1962 novel by Gordon R. Dickson

First edition, published by Doubleday
Cover art by Wally Littman

Necromancer is a science fiction novel by American writer Gordon R. Dickson, published in 1962. It was alternatively titled No Room for Man between 1963 and 1974 before reverting to its original title. It is the prequel to Dickson's earlier novel Dorsai!.

==Plot==
Necromancer follows the fortunes of Paul Formain, a mining engineer in the late 21st century who endures several accidents. His quest for self-discovery, and recovery from losing his arm, leads him to embrace the Chantry Guild. The Guild embraces a philosophy of destruction with the hope of making space for the rise of a new evolutionary form of humanity. The instruments in their goals are the Alternate Laws or Alternate Forces.

Formain is led to the Chantry Guild after encountering Destruct, a book written by Walter Blunt, the Guild's leader. Formain enlists under the mastery of Necromancer Jason Warren and the ethereal influence of musical vocalist Kantele Maki. His initial goal in joining the guild is the regeneration of his lost arm.

The story is punctuated by Formain's epiphany moments. First, he realizes the inadequacy of psychology in his self-exploration. He slowly realizes his own savant power over the Alternative Forces. He is taken aback by his growing hyper-awareness of the world around him, specifically the inter-related isolation of all individuals. This isolation is dramatically symbolized by Formain's own singularity. He has a final epiphany near the end of the book that clarifies for him his own identity and potential ... and much more.

The book is divided into three sub-books: Isolate, Set, and Pattern. In each book, Formain realizes the function of each mathematical collective in the flow of objective history and subjective reality. As with many science fiction novels, the philosophical underpinnings of evolution require a decidedly unscientific leap in the reader's understanding of what constitutes science to rally the punctuation that brings about the next stage of human evolution.

==Major characters==
- Paul Formain
- Walter Blunt
- Jason Warren
- Kantele Maki

==Themes==
The title Necromancer is applicable to the contents of the book in two ways. The general, popular conception, a worker of magic, superficially describes the workings of the Chantry Guild. The more technical definition, the occupation of telling the future by communicating with the dead, is applied in the identity and history of Paul Formain, once again, revealed in the climax of the book.

Evolutionary transition is only one of several themes of classic Science Fiction found in Necromancer. It is the link between this novel and the rest of Dickson's Childe Cycle. Also represented, though, are themes of time-travel, immortality and parapsychology.

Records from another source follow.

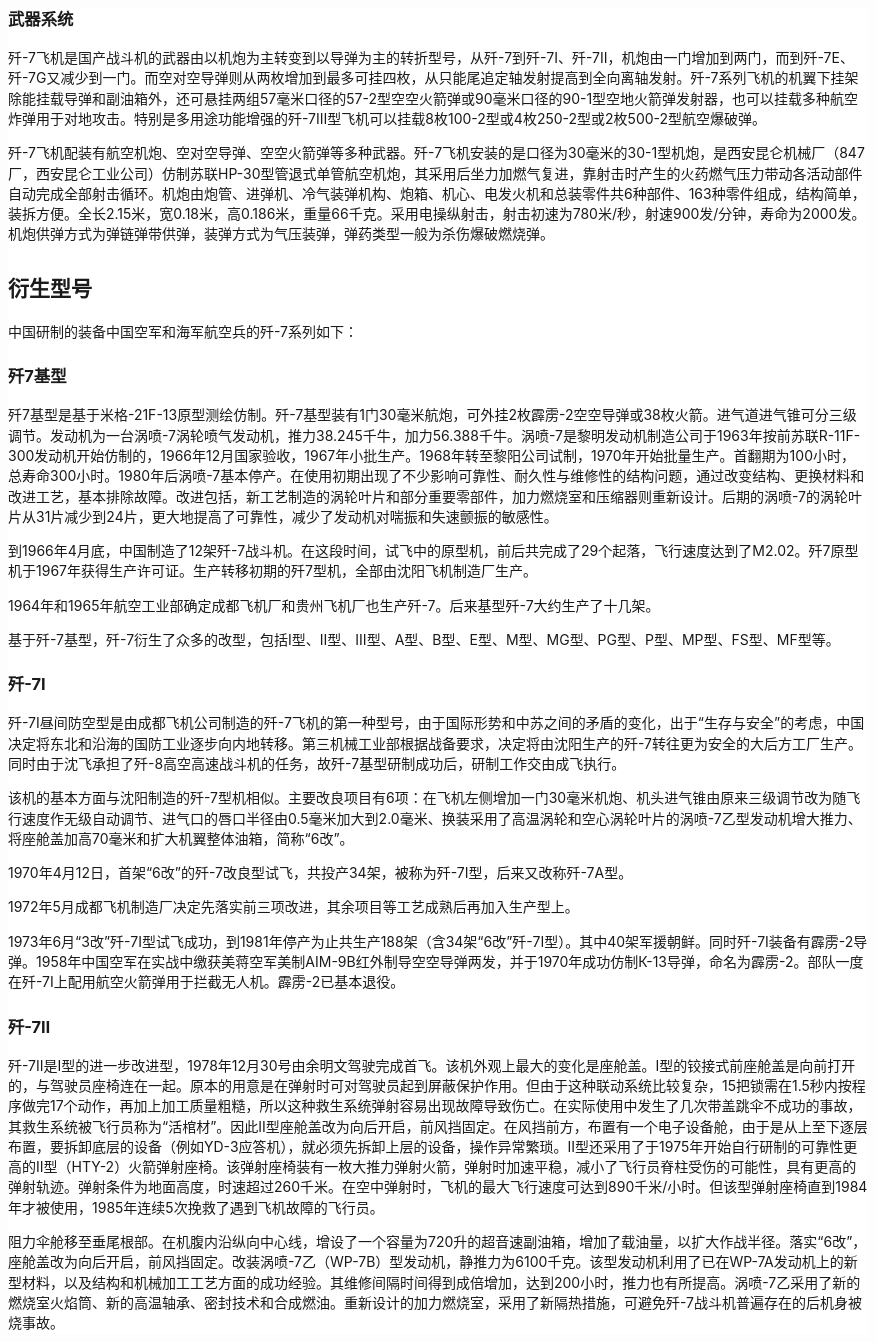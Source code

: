 ### 武器系统

歼-7飞机是国产战斗机的武器由以机炮为主转变到以导弹为主的转折型号，从歼-7到歼-7Ⅰ、歼-7Ⅱ，机炮由一门增加到两门，而到歼-7E、歼-7G又减少到一门。而空对空导弹则从两枚增加到最多可挂四枚，从只能尾追定轴发射提高到全向离轴发射。歼-7系列飞机的机翼下挂架除能挂载导弹和副油箱外，还可悬挂两组57毫米口径的57-2型空空火箭弹或90毫米口径的90-1型空地火箭弹发射器，也可以挂载多种航空炸弹用于对地攻击。特别是多用途功能增强的歼-7Ⅲ型飞机可以挂载8枚100-2型或4枚250-2型或2枚500-2型航空爆破弹。

歼-7飞机配装有航空机炮、空对空导弹、空空火箭弹等多种武器。歼-7飞机安装的是口径为30毫米的30-1型机炮，是西安昆仑机械厂（847厂，西安昆仑工业公司）仿制苏联НР-30型管退式单管航空机炮，其采用后坐力加燃气复进，靠射击时产生的火药燃气压力带动各活动部件自动完成全部射击循环。机炮由炮管、进弹机、冷气装弹机构、炮箱、机心、电发火机和总装零件共6种部件、163种零件组成，结构简单，装拆方便。全长2.15米，宽0.18米，高0.186米，重量66千克。采用电操纵射击，射击初速为780米/秒，射速900发/分钟，寿命为2000发。机炮供弹方式为弹链弹带供弹，装弹方式为气压装弹，弹药类型一般为杀伤爆破燃烧弹。

## 衍生型号

中国研制的装备中国空军和海军航空兵的歼-7系列如下：

### 歼7基型

歼7基型是基于米格-21F-13原型测绘仿制。歼-7基型装有1门30毫米航炮，可外挂2枚霹雳-2空空导弹或38枚火箭。进气道进气锥可分三级调节。发动机为一台涡喷-7涡轮喷气发动机，推力38.245千牛，加力56.388千牛。涡喷-7是黎明发动机制造公司于1963年按前苏联R-11F-300发动机开始仿制的，1966年12月国家验收，1967年小批生产。1968年转至黎阳公司试制，1970年开始批量生产。首翻期为100小时，总寿命300小时。1980年后涡喷-7基本停产。在使用初期出现了不少影响可靠性、耐久性与维修性的结构问题，通过改变结构、更换材料和改进工艺，基本排除故障。改进包括，新工艺制造的涡轮叶片和部分重要零部件，加力燃烧室和压缩器则重新设计。后期的涡喷-7的涡轮叶片从31片减少到24片，更大地提高了可靠性，减少了发动机对喘振和失速颤振的敏感性。

到1966年4月底，中国制造了12架歼-7战斗机。在这段时间，试飞中的原型机，前后共完成了29个起落，飞行速度达到了M2.02。歼7原型机于1967年获得生产许可证。生产转移初期的歼7型机，全部由沈阳飞机制造厂生产。

1964年和1965年航空工业部确定成都飞机厂和贵州飞机厂也生产歼-7。后来基型歼-7大约生产了十几架。

基于歼-7基型，歼-7衍生了众多的改型，包括Ⅰ型、Ⅱ型、Ⅲ型、A型、B型、E型、M型、MG型、PG型、P型、MP型、FS型、MF型等。

### 歼-7Ⅰ

歼-7Ⅰ昼间防空型是由成都飞机公司制造的歼-7飞机的第一种型号，由于国际形势和中苏之间的矛盾的变化，出于“生存与安全”的考虑，中国决定将东北和沿海的国防工业逐步向内地转移。第三机械工业部根据战备要求，决定将由沈阳生产的歼-7转往更为安全的大后方工厂生产。同时由于沈飞承担了歼-8高空高速战斗机的任务，故歼-7基型研制成功后，研制工作交由成飞执行。

该机的基本方面与沈阳制造的歼-7型机相似。主要改良项目有6项：在飞机左侧增加一门30毫米机炮、机头进气锥由原来三级调节改为随飞行速度作无级自动调节、进气口的唇口半径由0.5毫米加大到2.0毫米、换装采用了高温涡轮和空心涡轮叶片的涡喷-7乙型发动机增大推力、将座舱盖加高70毫米和扩大机翼整体油箱，简称“6改”。

1970年4月12日，首架“6改”的歼-7改良型试飞，共投产34架，被称为歼-7Ⅰ型，后来又改称歼-7A型。

1972年5月成都飞机制造厂决定先落实前三项改进，其余项目等工艺成熟后再加入生产型上。

1973年6月“3改”歼-7Ⅰ型试飞成功，到1981年停产为止共生产188架（含34架“6改”歼-7Ⅰ型）。其中40架军援朝鲜。同时歼-7Ⅰ装备有霹雳-2导弹。1958年中国空军在实战中缴获美蒋空军美制AⅠM-9B红外制导空空导弹两发，并于1970年成功仿制К-13导弹，命名为霹雳-2。部队一度在歼-7Ⅰ上配用航空火箭弹用于拦截无人机。霹雳-2已基本退役。

### 歼-7Ⅱ

歼-7Ⅱ是Ⅰ型的进一步改进型，1978年12月30号由余明文驾驶完成首飞。该机外观上最大的变化是座舱盖。Ⅰ型的铰接式前座舱盖是向前打开的，与驾驶员座椅连在一起。原本的用意是在弹射时可对驾驶员起到屏蔽保护作用。但由于这种联动系统比较复杂，15把锁需在1.5秒内按程序做完17个动作，再加上加工质量粗糙，所以这种救生系统弹射容易出现故障导致伤亡。在实际使用中发生了几次带盖跳伞不成功的事故，其救生系统被飞行员称为“活棺材”。因此Ⅱ型座舱盖改为向后开启，前风挡固定。在风挡前方，布置有一个电子设备舱，由于是从上至下逐层布置，要拆卸底层的设备（例如YD-3应答机），就必须先拆卸上层的设备，操作异常繁琐。Ⅱ型还采用了于1975年开始自行研制的可靠性更高的Ⅱ型（HTY-2）火箭弹射座椅。该弹射座椅装有一枚大推力弹射火箭，弹射时加速平稳，减小了飞行员脊柱受伤的可能性，具有更高的弹射轨迹。弹射条件为地面高度，时速超过260千米。在空中弹射时，飞机的最大飞行速度可达到890千米/小时。但该型弹射座椅直到1984年才被使用，1985年连续5次挽救了遇到飞机故障的飞行员。

阻力伞舱移至垂尾根部。在机腹内沿纵向中心线，增设了一个容量为720升的超音速副油箱，增加了载油量，以扩大作战半径。落实“6改”，座舱盖改为向后开启，前风挡固定。改装涡喷-7乙（WP-7B）型发动机，静推力为6100千克。该型发动机利用了已在WP-7A发动机上的新型材料，以及结构和机械加工工艺方面的成功经验。其维修间隔时间得到成倍增加，达到200小时，推力也有所提高。涡喷-7乙采用了新的燃烧室火焰筒、新的高温轴承、密封技术和合成燃油。重新设计的加力燃烧室，采用了新隔热措施，可避免歼-7战斗机普遍存在的后机身被烧事故。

==Place in Dickson's Childe Cycle==
Though Dorsai! (as The Genetic General) was actually written first, Necromancer is chronologically the first story in Dickson's Childe Cycle of novels. Dickson's own chronology in the essay "See a Thousand Years" places the events at the last decade of the 21st century. However, Sandra Miesel identifies Paul Formain as another incarnation of characters found later in the Childe Cycle: Hal Mayne and Donal Graeme. So Formain's chronological place is somewhat fluid. His "life" extends the length of the cycle.